Every entry below should come back unchanged, except that the pictures are dropped.
Top of RECORDS PROVIDED
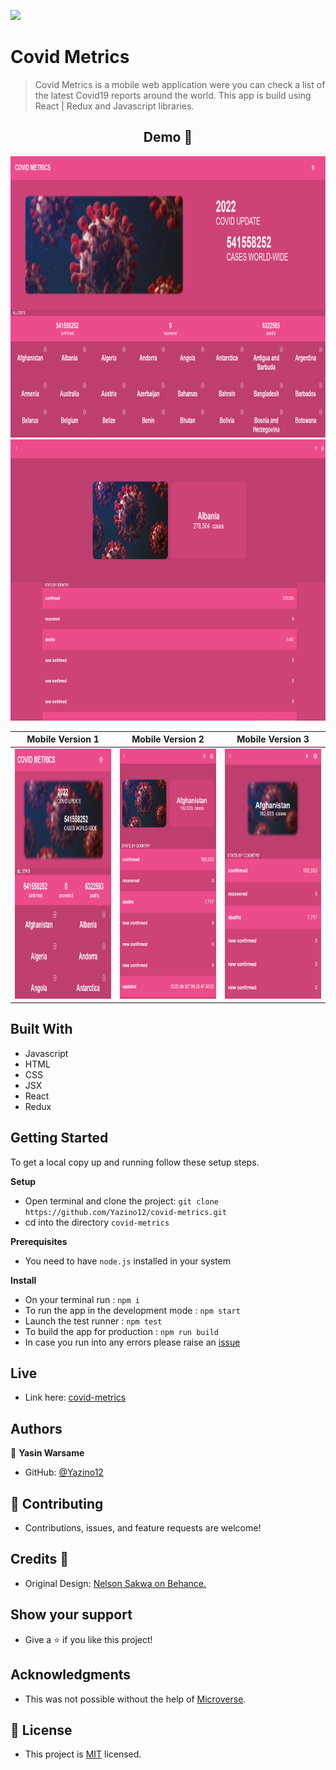 ![](https://img.shields.io/badge/Microverse-blueviolet)

# Covid Metrics

> Covid Metrics is a mobile web application were you can check a list of the latest Covid19 reports around the world. This app is build using React | Redux and Javascript libraries.

<h2 align="center">
  Demo 📝
</h2>

<img src="https://github.com/Yazino12/covid-metrics/blob/feature/src/assets/demo4.png?raw=true" width="1200" height="450">
<img src="https://github.com/Yazino12/covid-metrics/blob/feature/src/assets/demo5.png?raw=true" width="1200" height="450"> 

|                                                   **Mobile Version 1**                                                    |                                                   **Mobile Version 2**                                                    |                                                   **Mobile Version 3**                                                    |
| :-----------------------------------------------------------------------------------------------------------------------: | :-----------------------------------------------------------------------------------------------------------------------: | :-----------------------------------------------------------------------------------------------------------------------: |
| <img src="https://github.com/Yazino12/covid-metrics/blob/feature/src/assets/demo1.png?raw=true" width="300" height="400"> | <img src="https://github.com/Yazino12/covid-metrics/blob/feature/src/assets/demo2.png?raw=true" width="300" height="400"> | <img src="https://github.com/Yazino12/covid-metrics/blob/feature/src/assets/demo3.png?raw=true" width="300" height="400"> |

## Built With

- Javascript
- HTML
- CSS
- JSX
- React
- Redux

## Getting Started

To get a local copy up and running follow these setup steps.

**Setup**

- Open terminal and clone the project: `git clone https://github.com/Yazino12/covid-metrics.git`
- cd into the directory `covid-metrics`

**Prerequisites**

- You need to have `node.js` installed in your system

**Install**

- On your terminal run : `npm i`
- To run the app in the development mode : `npm start`
- Launch the test runner : `npm test`
- To build the app for production : `npm run build`
- In case you run into any errors please raise an [issue](https://github.com/Yazino12/covid-metrics/issues)

## Live

- Link here: [covid-metrics](https://covid-metrics19.netlify.app)

## Authors

👤 **Yasin Warsame**

- GitHub: [@Yazino12](https://github.com/Yazino12)

## 🤝 Contributing

- Contributions, issues, and feature requests are welcome!

## Credits 💙

- Original Design: [Nelson Sakwa on Behance.](https://www.behance.net/sakwadesignstudio)

## Show your support

- Give a ⭐️ if you like this project!

## Acknowledgments

- This was not possible without the help of [Microverse](https://github.com/microverseinc/curriculum-transversal-skills/blob/main/documentation/hello_microverse_project.md).

## 📝 License

- This project is [MIT](./MIT.md) licensed.
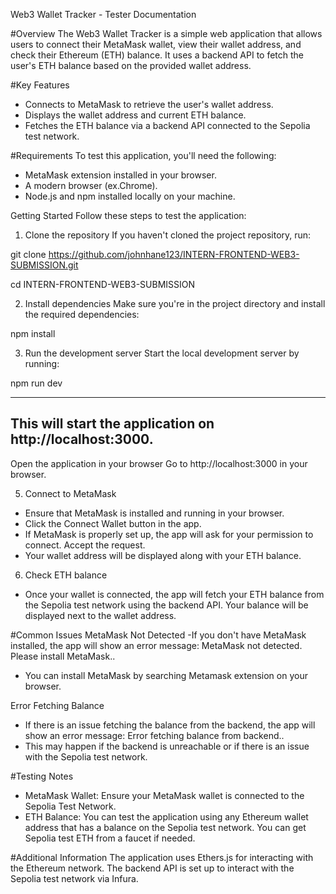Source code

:Web3 Wallet Tracker - Tester Documentation

#Overview
The Web3 Wallet Tracker is a simple web application that allows users to connect their MetaMask wallet, view their wallet address, and check their Ethereum (ETH) balance. It uses a backend API to fetch the user's ETH balance based on the provided wallet address.

#Key Features
- Connects to MetaMask to retrieve the user's wallet address.
- Displays the wallet address and current ETH balance.
- Fetches the ETH balance via a backend API connected to the Sepolia test network.

#Requirements
To test this application, you'll need the following:
- MetaMask extension installed in your browser.
- A modern browser (ex.Chrome).
- Node.js and npm installed locally on your machine.

Getting Started
Follow these steps to test the application:

1. Clone the repository
If you haven't cloned the project repository, run:

git clone https://github.com/johnhane123/INTERN-FRONTEND-WEB3-SUBMISSION.git

cd INTERN-FRONTEND-WEB3-SUBMISSION

2. Install dependencies
Make sure you're in the project directory and install the required dependencies:

npm install

3. Run the development server
Start the local development server by running:

npm run dev

---------------------
This will start the application on http://localhost:3000.
----------------------

Open the application in your browser
Go to http://localhost:3000 in your browser.

5. Connect to MetaMask
- Ensure that MetaMask is installed and running in your browser.
- Click the Connect Wallet button in the app.
- If MetaMask is properly set up, the app will ask for your permission to connect. Accept the request.
- Your wallet address will be displayed along with your ETH balance.

6. Check ETH balance
- Once your wallet is connected, the app will fetch your ETH balance from the Sepolia test network using the backend API. Your balance will be displayed next to the wallet address.

#Common Issues
MetaMask Not Detected
-If you don't have MetaMask installed, the app will show an error message: MetaMask not detected. Please install MetaMask..
- You can install MetaMask by searching Metamask extension on your browser.

Error Fetching Balance
- If there is an issue fetching the balance from the backend, the app will show an error message: Error fetching balance from backend..
- This may happen if the backend is unreachable or if there is an issue with the Sepolia test network.

#Testing Notes
- MetaMask Wallet: Ensure your MetaMask wallet is connected to the Sepolia Test Network.
- ETH Balance: You can test the application using any Ethereum wallet address that has a balance on the Sepolia test network. You can get Sepolia test ETH from a faucet if needed.

#Additional Information
The application uses Ethers.js for interacting with the Ethereum network. The backend API is set up to interact with the Sepolia test network via Infura.





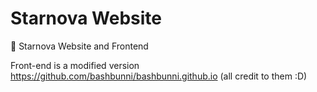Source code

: # Starnova Website
🚀 Starnova Website and Frontend

Front-end is a modified version https://github.com/bashbunni/bashbunni.github.io (all credit to them :D) 
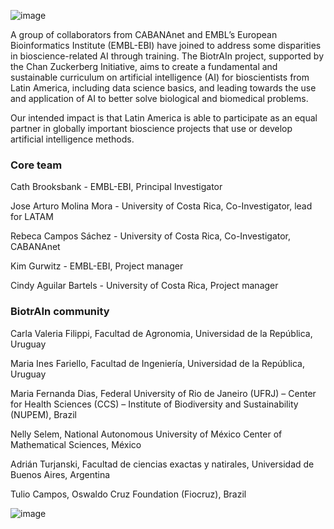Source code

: ![image](https://github.com/user-attachments/assets/c8f408d4-3f11-4c67-a3b6-7c4442f410e3)

A group of collaborators from CABANAnet and EMBL’s European Bioinformatics Institute (EMBL-EBI) have joined to address some disparities in bioscience-related AI through training. The BiotrAIn project, supported by the Chan Zuckerberg Initiative, aims to create a fundamental and sustainable curriculum on artificial intelligence (AI) for bioscientists from Latin America, including data science basics, and leading towards the use and application of AI to better solve biological and biomedical problems.

Our intended impact is that Latin America is able to participate as an equal partner in globally important bioscience projects that use or develop artificial intelligence methods.

### Core team

Cath Brooksbank - EMBL-EBI, Principal Investigator

Jose Arturo Molina Mora - University of Costa Rica, Co-Investigator, lead for LATAM

Rebeca Campos Sáchez - University of Costa Rica, Co-Investigator, CABANAnet

Kim Gurwitz - EMBL-EBI, Project manager

Cindy Aguilar Bartels - University of Costa Rica, Project manager


### BiotrAIn community
Carla Valeria Filippi, Facultad de Agronomia, Universidad de la República, Uruguay

Maria Ines Fariello, Facultad de Ingeniería, Universidad de la República, Uruguay

Maria Fernanda Dias, Federal University of Rio de Janeiro (UFRJ) – Center for Health Sciences (CCS) – Institute of Biodiversity and Sustainability (NUPEM), Brazil

Nelly Selem, National Autonomous University of México Center of Mathematical Sciences, México

Adrián Turjanski, Facultad de ciencias exactas y natirales, Universidad de Buenos Aires, Argentina

Tulio Campos, Oswaldo Cruz Foundation (Fiocruz), Brazil


![image](https://github.com/user-attachments/assets/33d0775f-902c-4a0c-8bbc-6a7c7947a132)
Bottom of RECORDS PROVIDED
▸ **SOLUTION TO THE EXERCISE**:
 ![](https://img.shields.io/badge/Microverse-blueviolet)

# Covid Metrics

> Covid Metrics is a mobile web application were you can check a list of the latest Covid19 reports around the world. This app is build using React | Redux and Javascript libraries.

<h2 align="center">
  Demo 📝
</h2>

<img src="https://github.com/Yazino12/covid-metrics/blob/feature/src/assets/demo4.png?raw=true" width="1200" height="450">
<img src="https://github.com/Yazino12/covid-metrics/blob/feature/src/assets/demo5.png?raw=true" width="1200" height="450"> 

|                                                   **Mobile Version 1**                                                    |                                                   **Mobile Version 2**                                                    |                                                   **Mobile Version 3**                                                    |
| :-----------------------------------------------------------------------------------------------------------------------: | :-----------------------------------------------------------------------------------------------------------------------: | :-----------------------------------------------------------------------------------------------------------------------: |
| <img src="https://github.com/Yazino12/covid-metrics/blob/feature/src/assets/demo1.png?raw=true" width="300" height="400"> | <img src="https://github.com/Yazino12/covid-metrics/blob/feature/src/assets/demo2.png?raw=true" width="300" height="400"> | <img src="https://github.com/Yazino12/covid-metrics/blob/feature/src/assets/demo3.png?raw=true" width="300" height="400"> |

## Built With

- Javascript
- HTML
- CSS
- JSX
- React
- Redux

## Getting Started

To get a local copy up and running follow these setup steps.

**Setup**

- Open terminal and clone the project: `git clone https://github.com/Yazino12/covid-metrics.git`
- cd into the directory `covid-metrics`

**Prerequisites**

- You need to have `node.js` installed in your system

**Install**

- On your terminal run : `npm i`
- To run the app in the development mode : `npm start`
- Launch the test runner : `npm test`
- To build the app for production : `npm run build`
- In case you run into any errors please raise an [issue](https://github.com/Yazino12/covid-metrics/issues)

## Live

- Link here: [covid-metrics](https://covid-metrics19.netlify.app)

## Authors

👤 **Yasin Warsame**

- GitHub: [@Yazino12](https://github.com/Yazino12)

## 🤝 Contributing

- Contributions, issues, and feature requests are welcome!

## Credits 💙

- Original Design: [Nelson Sakwa on Behance.](https://www.behance.net/sakwadesignstudio)

## Show your support

- Give a ⭐️ if you like this project!

## Acknowledgments

- This was not possible without the help of [Microverse](https://github.com/microverseinc/curriculum-transversal-skills/blob/main/documentation/hello_microverse_project.md).

## 📝 License

- This project is [MIT](./MIT.md) licensed.
Source code

:Web3 Wallet Tracker - Tester Documentation

#Overview
The Web3 Wallet Tracker is a simple web application that allows users to connect their MetaMask wallet, view their wallet address, and check their Ethereum (ETH) balance. It uses a backend API to fetch the user's ETH balance based on the provided wallet address.

#Key Features
- Connects to MetaMask to retrieve the user's wallet address.
- Displays the wallet address and current ETH balance.
- Fetches the ETH balance via a backend API connected to the Sepolia test network.

#Requirements
To test this application, you'll need the following:
- MetaMask extension installed in your browser.
- A modern browser (ex.Chrome).
- Node.js and npm installed locally on your machine.

Getting Started
Follow these steps to test the application:

1. Clone the repository
If you haven't cloned the project repository, run:

git clone https://github.com/johnhane123/INTERN-FRONTEND-WEB3-SUBMISSION.git

cd INTERN-FRONTEND-WEB3-SUBMISSION

2. Install dependencies
Make sure you're in the project directory and install the required dependencies:

npm install

3. Run the development server
Start the local development server by running:

npm run dev

---------------------
This will start the application on http://localhost:3000.
----------------------

Open the application in your browser
Go to http://localhost:3000 in your browser.

5. Connect to MetaMask
- Ensure that MetaMask is installed and running in your browser.
- Click the Connect Wallet button in the app.
- If MetaMask is properly set up, the app will ask for your permission to connect. Accept the request.
- Your wallet address will be displayed along with your ETH balance.

6. Check ETH balance
- Once your wallet is connected, the app will fetch your ETH balance from the Sepolia test network using the backend API. Your balance will be displayed next to the wallet address.

#Common Issues
MetaMask Not Detected
-If you don't have MetaMask installed, the app will show an error message: MetaMask not detected. Please install MetaMask..
- You can install MetaMask by searching Metamask extension on your browser.

Error Fetching Balance
- If there is an issue fetching the balance from the backend, the app will show an error message: Error fetching balance from backend..
- This may happen if the backend is unreachable or if there is an issue with the Sepolia test network.

#Testing Notes
- MetaMask Wallet: Ensure your MetaMask wallet is connected to the Sepolia Test Network.
- ETH Balance: You can test the application using any Ethereum wallet address that has a balance on the Sepolia test network. You can get Sepolia test ETH from a faucet if needed.

#Additional Information
The application uses Ethers.js for interacting with the Ethereum network. The backend API is set up to interact with the Sepolia test network via Infura.





Source code

: # Starnova Website
🚀 Starnova Website and Frontend

Front-end is a modified version https://github.com/bashbunni/bashbunni.github.io (all credit to them :D) 
Source code

: ![image](https://github.com/user-attachments/assets/c8f408d4-3f11-4c67-a3b6-7c4442f410e3)

A group of collaborators from CABANAnet and EMBL’s European Bioinformatics Institute (EMBL-EBI) have joined to address some disparities in bioscience-related AI through training. The BiotrAIn project, supported by the Chan Zuckerberg Initiative, aims to create a fundamental and sustainable curriculum on artificial intelligence (AI) for bioscientists from Latin America, including data science basics, and leading towards the use and application of AI to better solve biological and biomedical problems.

Our intended impact is that Latin America is able to participate as an equal partner in globally important bioscience projects that use or develop artificial intelligence methods.

### Core team

Cath Brooksbank - EMBL-EBI, Principal Investigator

Jose Arturo Molina Mora - University of Costa Rica, Co-Investigator, lead for LATAM

Rebeca Campos Sáchez - University of Costa Rica, Co-Investigator, CABANAnet

Kim Gurwitz - EMBL-EBI, Project manager

Cindy Aguilar Bartels - University of Costa Rica, Project manager


### BiotrAIn community
Carla Valeria Filippi, Facultad de Agronomia, Universidad de la República, Uruguay

Maria Ines Fariello, Facultad de Ingeniería, Universidad de la República, Uruguay

Maria Fernanda Dias, Federal University of Rio de Janeiro (UFRJ) – Center for Health Sciences (CCS) – Institute of Biodiversity and Sustainability (NUPEM), Brazil

Nelly Selem, National Autonomous University of México Center of Mathematical Sciences, México

Adrián Turjanski, Facultad de ciencias exactas y natirales, Universidad de Buenos Aires, Argentina

Tulio Campos, Oswaldo Cruz Foundation (Fiocruz), Brazil


![image](https://github.com/user-attachments/assets/33d0775f-902c-4a0c-8bbc-6a7c7947a132)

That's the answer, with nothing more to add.